Work request | Read through the lines below for the string "License" and copy each one that has it.

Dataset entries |
• • • •

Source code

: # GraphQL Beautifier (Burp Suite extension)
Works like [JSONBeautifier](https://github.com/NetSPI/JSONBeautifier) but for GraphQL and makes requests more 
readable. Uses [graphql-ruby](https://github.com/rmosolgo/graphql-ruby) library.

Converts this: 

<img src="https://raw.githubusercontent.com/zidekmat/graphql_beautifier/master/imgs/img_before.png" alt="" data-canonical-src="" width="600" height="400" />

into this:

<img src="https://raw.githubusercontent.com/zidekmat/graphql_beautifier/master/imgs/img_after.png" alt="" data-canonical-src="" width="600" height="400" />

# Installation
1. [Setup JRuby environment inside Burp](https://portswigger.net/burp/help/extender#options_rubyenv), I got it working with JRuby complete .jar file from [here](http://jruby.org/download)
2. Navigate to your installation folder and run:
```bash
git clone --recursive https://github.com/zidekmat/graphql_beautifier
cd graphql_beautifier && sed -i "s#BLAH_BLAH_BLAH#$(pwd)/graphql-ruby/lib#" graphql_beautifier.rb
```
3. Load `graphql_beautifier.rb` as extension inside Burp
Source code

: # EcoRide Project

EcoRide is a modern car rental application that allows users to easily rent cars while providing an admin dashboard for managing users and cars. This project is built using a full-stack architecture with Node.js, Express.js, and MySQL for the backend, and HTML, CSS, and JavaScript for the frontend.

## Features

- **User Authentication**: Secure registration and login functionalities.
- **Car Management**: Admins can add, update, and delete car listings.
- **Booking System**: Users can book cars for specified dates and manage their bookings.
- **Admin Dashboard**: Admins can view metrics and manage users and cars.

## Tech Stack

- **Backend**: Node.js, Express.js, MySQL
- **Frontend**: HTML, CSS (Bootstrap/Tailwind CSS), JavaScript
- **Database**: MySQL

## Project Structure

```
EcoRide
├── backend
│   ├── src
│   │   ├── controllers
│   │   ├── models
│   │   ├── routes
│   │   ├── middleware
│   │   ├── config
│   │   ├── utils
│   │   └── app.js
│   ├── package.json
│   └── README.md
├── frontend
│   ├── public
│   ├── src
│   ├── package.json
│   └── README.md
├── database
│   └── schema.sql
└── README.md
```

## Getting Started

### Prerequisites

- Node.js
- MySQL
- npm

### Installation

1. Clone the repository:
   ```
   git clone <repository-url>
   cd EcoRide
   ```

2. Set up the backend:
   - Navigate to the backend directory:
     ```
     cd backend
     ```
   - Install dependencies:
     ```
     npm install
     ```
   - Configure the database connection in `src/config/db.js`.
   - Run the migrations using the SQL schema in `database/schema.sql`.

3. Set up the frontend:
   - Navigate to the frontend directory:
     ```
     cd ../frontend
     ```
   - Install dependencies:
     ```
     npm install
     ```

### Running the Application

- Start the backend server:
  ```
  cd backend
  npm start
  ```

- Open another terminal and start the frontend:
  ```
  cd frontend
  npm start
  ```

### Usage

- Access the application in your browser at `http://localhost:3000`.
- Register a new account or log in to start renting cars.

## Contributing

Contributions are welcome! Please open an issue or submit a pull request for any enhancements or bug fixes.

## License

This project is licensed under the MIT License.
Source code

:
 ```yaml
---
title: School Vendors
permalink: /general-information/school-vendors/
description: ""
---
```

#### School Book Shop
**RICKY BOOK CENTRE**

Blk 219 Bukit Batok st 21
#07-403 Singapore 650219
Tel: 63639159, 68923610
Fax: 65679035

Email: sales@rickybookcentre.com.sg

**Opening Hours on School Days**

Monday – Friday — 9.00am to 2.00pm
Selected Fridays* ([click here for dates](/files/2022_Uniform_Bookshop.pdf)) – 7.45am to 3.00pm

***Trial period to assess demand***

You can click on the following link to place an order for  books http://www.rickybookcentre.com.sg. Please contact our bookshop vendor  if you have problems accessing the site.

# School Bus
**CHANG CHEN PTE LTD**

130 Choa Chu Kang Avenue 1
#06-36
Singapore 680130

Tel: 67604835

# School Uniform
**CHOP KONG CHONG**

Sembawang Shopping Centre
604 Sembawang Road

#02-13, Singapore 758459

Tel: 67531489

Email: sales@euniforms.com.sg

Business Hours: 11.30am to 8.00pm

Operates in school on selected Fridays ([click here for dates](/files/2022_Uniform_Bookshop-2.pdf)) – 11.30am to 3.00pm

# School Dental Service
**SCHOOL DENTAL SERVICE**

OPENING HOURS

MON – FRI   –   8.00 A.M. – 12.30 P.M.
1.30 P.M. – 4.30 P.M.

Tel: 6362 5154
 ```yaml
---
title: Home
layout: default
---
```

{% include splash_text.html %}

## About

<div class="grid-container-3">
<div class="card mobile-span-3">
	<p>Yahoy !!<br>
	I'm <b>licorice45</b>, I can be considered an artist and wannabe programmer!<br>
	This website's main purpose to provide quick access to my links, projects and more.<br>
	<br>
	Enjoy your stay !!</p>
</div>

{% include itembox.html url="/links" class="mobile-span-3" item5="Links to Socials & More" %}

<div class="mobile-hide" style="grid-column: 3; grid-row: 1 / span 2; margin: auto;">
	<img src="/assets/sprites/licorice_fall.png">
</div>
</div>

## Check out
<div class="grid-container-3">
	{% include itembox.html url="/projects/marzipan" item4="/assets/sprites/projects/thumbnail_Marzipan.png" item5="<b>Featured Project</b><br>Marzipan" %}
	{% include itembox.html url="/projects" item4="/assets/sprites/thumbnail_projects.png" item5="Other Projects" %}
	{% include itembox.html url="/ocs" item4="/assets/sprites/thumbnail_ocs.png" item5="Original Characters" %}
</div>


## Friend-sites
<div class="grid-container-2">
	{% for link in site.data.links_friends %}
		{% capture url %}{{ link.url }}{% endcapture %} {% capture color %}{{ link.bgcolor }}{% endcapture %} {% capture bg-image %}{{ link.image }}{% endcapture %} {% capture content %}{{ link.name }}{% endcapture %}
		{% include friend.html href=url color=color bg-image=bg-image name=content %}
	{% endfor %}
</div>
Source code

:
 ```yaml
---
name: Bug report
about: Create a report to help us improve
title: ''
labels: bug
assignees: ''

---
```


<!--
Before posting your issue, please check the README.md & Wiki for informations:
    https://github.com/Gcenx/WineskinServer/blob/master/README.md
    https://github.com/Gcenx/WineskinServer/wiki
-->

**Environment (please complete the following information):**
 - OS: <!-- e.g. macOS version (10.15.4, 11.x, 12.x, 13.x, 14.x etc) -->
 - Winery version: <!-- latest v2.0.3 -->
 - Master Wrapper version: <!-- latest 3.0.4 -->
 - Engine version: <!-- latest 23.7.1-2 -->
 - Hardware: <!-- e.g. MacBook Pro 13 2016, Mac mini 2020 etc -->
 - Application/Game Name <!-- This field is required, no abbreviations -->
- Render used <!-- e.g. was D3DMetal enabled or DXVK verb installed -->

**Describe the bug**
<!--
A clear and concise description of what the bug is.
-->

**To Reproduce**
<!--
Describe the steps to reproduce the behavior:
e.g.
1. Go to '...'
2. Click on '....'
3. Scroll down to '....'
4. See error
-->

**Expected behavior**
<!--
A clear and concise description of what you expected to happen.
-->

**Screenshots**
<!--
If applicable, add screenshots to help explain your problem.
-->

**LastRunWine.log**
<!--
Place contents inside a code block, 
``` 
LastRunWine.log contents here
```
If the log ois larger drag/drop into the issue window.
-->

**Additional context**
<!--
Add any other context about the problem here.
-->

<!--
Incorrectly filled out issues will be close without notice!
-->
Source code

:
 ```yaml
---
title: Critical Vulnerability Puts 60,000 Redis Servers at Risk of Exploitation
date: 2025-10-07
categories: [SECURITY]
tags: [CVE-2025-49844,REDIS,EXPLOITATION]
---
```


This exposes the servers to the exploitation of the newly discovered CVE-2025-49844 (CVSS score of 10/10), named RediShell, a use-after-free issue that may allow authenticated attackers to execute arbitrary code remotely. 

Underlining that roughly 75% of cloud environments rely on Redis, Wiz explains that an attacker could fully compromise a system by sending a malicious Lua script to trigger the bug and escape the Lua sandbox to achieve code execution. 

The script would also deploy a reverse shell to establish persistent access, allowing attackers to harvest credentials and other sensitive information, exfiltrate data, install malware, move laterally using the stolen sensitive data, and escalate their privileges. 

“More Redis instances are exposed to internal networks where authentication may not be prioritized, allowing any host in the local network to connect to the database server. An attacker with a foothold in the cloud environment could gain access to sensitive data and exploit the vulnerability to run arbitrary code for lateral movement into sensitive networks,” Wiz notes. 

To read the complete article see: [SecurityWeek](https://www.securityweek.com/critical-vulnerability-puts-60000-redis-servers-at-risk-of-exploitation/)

• • • •

Output for this exercise |
## License
This project is licensed under the MIT License.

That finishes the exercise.